For sure there is some high degree of Stockholm, with something as addictive as D. :) But in this case: - makes the language and implementation a tiny easier. If it makes compiler engineers happy then it's a positive (afaik some wanted to kill builtin complex with fire). - as a heavy complex number users: you don't really write _that_ much literals often at all. 80% of these complex literals are zero and one (for which aliases would be maybe nice in std.complex btw) - Complex literals always seemed a little un-D to me: Complex!double(-2.1039 , 2.6575) yields less questions about operator priority than: -2.1039 + 2.6575i We have to remember cfloat/cdouble/creal also introduced the ifloat/idouble/ireal types. Also the i is easily misread in 2.6575i, so there there was less fanfare about using complex numbers. It falls under "short syntax for rarely used thing" trap to me. - a lot of the code using complex numbers separates imaginary and real values in separate arrays. That, or SIMD code, erase the type anyway.
Dec 10 2021
parent "H. S. Teoh" <hsteoh quickfur.ath.cx> writes:
On Fri, Dec 10, 2021 at 05:49:44PM +0000, Guillaume Piolat via Digitalmars-d
wrote:
[...]
 - as a heavy complex number users: you don't really write _that_ much
 literals often at all. 80% of these complex literals are zero and one (for
 which aliases would be maybe nice in std.complex btw)
 
 - Complex literals always seemed a little un-D to me:
       Complex!double(-2.1039 , 2.6575)
Hmm, technically you *could* do something like: enum i = Complex!double(0.0, 1.0); which then lets you write: -2.1039 + 2.2.6575*i of course, this then depends on the optimizer to optimize away the redundant operation. But it would be more-or-less almost as readable as built-in complex literals. T -- Жил-был король когда-то, при нём блоха жила.
Dec 10 2021
prev sibling parent Ola Fosheim =?UTF-8?B?R3LDuHN0YWQ=?= <ola.fosheim.grostad gmail.com> writes:
On Wednesday, 8 December 2021 at 12:05:16 UTC, bauss wrote:
 It'll probably be dropped for the next big feature before being 
 finished, just like everything else in D. Nothing is ever 
 completed or workable. Only ever a subset works.

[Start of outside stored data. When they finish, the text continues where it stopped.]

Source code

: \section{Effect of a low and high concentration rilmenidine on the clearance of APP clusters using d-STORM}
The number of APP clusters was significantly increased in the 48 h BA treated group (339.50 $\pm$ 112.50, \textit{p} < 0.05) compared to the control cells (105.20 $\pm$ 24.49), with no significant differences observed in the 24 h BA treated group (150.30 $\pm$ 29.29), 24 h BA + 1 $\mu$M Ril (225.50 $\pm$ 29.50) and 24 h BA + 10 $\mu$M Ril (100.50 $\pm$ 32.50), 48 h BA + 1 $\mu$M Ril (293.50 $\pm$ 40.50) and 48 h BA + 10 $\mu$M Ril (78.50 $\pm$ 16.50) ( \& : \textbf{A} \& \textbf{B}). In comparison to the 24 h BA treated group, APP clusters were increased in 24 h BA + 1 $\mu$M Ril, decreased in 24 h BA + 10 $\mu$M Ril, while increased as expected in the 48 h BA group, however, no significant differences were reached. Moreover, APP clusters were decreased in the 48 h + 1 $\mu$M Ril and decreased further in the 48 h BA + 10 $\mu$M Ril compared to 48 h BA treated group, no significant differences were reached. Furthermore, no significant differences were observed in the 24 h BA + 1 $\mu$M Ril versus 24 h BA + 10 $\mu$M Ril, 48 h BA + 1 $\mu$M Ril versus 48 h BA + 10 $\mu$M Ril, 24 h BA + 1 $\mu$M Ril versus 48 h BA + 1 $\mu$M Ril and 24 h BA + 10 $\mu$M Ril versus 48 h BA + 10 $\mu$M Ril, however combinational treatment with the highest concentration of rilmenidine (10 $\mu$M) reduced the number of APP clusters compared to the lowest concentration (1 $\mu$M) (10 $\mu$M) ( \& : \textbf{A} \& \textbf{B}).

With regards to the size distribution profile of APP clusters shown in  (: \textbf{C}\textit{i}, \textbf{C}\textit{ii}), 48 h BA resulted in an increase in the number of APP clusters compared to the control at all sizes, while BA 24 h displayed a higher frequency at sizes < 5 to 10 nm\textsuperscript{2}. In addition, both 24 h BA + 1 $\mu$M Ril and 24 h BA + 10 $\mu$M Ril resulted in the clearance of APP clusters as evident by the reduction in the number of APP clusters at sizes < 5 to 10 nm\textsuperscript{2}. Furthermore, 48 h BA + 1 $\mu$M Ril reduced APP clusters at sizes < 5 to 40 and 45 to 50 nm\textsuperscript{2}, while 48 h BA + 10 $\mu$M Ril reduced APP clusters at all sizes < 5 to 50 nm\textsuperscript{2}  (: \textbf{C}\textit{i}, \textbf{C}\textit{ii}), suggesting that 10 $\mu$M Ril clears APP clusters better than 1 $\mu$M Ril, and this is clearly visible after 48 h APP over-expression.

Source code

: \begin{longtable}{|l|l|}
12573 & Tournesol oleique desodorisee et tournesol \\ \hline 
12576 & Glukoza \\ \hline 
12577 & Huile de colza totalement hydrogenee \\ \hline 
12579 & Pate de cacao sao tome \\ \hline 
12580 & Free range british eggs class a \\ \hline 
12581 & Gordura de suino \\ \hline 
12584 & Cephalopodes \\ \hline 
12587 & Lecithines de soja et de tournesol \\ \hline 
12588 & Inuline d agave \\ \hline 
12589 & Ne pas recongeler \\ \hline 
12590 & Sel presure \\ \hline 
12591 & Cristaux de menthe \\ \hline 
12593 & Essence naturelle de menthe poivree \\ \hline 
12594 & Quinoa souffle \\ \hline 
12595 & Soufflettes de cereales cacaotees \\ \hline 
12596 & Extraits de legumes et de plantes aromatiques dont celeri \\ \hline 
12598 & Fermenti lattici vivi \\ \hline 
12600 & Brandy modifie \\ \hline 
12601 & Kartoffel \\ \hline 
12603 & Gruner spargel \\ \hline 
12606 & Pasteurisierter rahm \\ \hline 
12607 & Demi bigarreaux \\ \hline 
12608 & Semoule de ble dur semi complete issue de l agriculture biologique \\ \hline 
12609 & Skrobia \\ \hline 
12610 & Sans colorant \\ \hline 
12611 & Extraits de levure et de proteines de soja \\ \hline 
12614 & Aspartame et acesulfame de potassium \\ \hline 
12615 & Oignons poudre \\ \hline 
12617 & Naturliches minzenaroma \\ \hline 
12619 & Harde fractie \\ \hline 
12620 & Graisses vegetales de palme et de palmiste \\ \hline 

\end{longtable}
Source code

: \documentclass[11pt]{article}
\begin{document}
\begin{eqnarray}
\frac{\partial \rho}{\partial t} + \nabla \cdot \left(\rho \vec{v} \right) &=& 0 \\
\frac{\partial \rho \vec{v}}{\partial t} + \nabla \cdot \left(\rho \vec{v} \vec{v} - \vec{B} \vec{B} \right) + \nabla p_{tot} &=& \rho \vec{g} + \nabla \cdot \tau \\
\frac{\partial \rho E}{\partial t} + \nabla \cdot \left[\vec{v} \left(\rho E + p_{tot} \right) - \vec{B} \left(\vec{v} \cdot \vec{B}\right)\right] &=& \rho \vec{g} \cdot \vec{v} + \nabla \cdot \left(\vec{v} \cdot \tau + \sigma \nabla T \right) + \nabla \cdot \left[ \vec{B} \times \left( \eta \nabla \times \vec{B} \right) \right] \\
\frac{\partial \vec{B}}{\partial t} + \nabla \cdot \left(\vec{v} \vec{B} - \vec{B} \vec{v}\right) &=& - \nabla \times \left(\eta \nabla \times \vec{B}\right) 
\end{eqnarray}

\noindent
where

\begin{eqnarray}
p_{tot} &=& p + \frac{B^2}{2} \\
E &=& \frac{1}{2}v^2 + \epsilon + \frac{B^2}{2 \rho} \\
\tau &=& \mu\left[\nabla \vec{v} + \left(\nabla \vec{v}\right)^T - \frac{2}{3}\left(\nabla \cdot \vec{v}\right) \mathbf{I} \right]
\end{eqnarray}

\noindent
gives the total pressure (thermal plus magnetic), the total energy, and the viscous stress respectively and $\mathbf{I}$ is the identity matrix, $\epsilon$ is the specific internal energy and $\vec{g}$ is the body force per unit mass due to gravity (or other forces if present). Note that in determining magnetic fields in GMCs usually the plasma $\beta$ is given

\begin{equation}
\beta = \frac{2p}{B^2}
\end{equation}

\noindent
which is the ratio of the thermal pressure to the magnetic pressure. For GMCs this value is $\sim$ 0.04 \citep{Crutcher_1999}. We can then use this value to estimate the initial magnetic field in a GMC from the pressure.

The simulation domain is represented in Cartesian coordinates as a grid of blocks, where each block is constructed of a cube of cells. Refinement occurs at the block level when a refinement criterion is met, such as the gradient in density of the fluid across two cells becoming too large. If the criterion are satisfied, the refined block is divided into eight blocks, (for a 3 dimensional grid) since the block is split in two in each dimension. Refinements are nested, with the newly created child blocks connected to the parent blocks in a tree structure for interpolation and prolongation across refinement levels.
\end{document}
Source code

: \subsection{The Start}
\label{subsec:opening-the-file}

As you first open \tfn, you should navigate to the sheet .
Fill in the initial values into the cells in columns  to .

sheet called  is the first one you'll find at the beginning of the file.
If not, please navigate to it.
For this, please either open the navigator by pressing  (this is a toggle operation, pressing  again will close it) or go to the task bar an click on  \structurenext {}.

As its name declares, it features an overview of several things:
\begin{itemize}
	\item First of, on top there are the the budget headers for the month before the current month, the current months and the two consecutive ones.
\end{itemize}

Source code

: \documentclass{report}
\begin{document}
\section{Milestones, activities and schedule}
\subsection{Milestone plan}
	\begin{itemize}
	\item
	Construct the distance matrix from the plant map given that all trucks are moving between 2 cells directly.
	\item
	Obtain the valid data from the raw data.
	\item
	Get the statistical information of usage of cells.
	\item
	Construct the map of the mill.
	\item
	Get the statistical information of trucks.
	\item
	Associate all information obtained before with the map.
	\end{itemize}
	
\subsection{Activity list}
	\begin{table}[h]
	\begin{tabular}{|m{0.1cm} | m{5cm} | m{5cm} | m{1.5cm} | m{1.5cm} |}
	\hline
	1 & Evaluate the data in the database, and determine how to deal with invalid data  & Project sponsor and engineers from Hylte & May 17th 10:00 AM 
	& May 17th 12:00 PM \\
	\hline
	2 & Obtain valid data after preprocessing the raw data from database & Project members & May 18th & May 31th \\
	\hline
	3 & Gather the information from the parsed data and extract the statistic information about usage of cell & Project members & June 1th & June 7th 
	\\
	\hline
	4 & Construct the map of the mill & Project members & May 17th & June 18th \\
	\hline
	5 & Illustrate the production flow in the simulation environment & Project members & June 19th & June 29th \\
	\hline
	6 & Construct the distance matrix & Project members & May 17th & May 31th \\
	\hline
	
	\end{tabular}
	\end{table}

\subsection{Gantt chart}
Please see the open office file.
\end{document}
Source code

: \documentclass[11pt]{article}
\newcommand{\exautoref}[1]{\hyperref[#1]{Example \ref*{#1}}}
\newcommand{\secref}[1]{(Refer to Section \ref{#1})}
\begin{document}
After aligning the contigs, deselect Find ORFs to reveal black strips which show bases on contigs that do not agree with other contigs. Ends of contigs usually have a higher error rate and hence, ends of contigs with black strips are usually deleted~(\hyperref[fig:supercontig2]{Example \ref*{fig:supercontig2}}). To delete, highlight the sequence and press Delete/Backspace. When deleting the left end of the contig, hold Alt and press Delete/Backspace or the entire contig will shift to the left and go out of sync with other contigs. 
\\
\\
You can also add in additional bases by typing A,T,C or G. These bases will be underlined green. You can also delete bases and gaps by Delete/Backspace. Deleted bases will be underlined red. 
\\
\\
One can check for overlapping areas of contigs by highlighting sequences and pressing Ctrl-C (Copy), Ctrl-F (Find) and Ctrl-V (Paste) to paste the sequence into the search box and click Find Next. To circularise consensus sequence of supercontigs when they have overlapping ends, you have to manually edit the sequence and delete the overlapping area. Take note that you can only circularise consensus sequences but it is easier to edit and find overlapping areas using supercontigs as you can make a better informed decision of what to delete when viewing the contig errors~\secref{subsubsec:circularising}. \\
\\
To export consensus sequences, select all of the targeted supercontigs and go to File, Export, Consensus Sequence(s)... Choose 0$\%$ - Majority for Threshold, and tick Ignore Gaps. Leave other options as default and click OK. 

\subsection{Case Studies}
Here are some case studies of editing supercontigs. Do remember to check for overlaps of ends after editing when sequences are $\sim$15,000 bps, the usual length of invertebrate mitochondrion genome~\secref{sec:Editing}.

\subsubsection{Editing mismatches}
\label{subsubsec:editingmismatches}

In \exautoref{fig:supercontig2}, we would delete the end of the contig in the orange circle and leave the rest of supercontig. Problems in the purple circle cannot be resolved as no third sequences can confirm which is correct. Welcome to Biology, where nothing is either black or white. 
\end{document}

 Not to be pessimistic but there's literally no ground-breaking 
 feature in D that has been finished yet.
It would be nice if at least there was a plan to implement basic things like type unification. (binding parametric names)
Dec 08 2021
prev sibling parent reply Hasan Kashi <hnk1440 gmail.com> writes:
On Tuesday, 7 December 2021 at 16:43:21 UTC, ManKey wrote:
 I tried this
 ```
 ldc2 test.i -mixin="test.d"
 ```
 but the test.d file is empty :(
Write your transpiler!
Dec 08 2021
parent ManKey <mensikovk817 gmail.com> writes:
On Thursday, 9 December 2021 at 07:12:59 UTC, Hasan Kashi wrote:
 On Tuesday, 7 December 2021 at 16:43:21 UTC, ManKey wrote:
 I tried this
 ```
 ldc2 test.i -mixin="test.d"
 ```
 but the test.d file is empty :(
Write your transpiler!
I have already written a small script in D.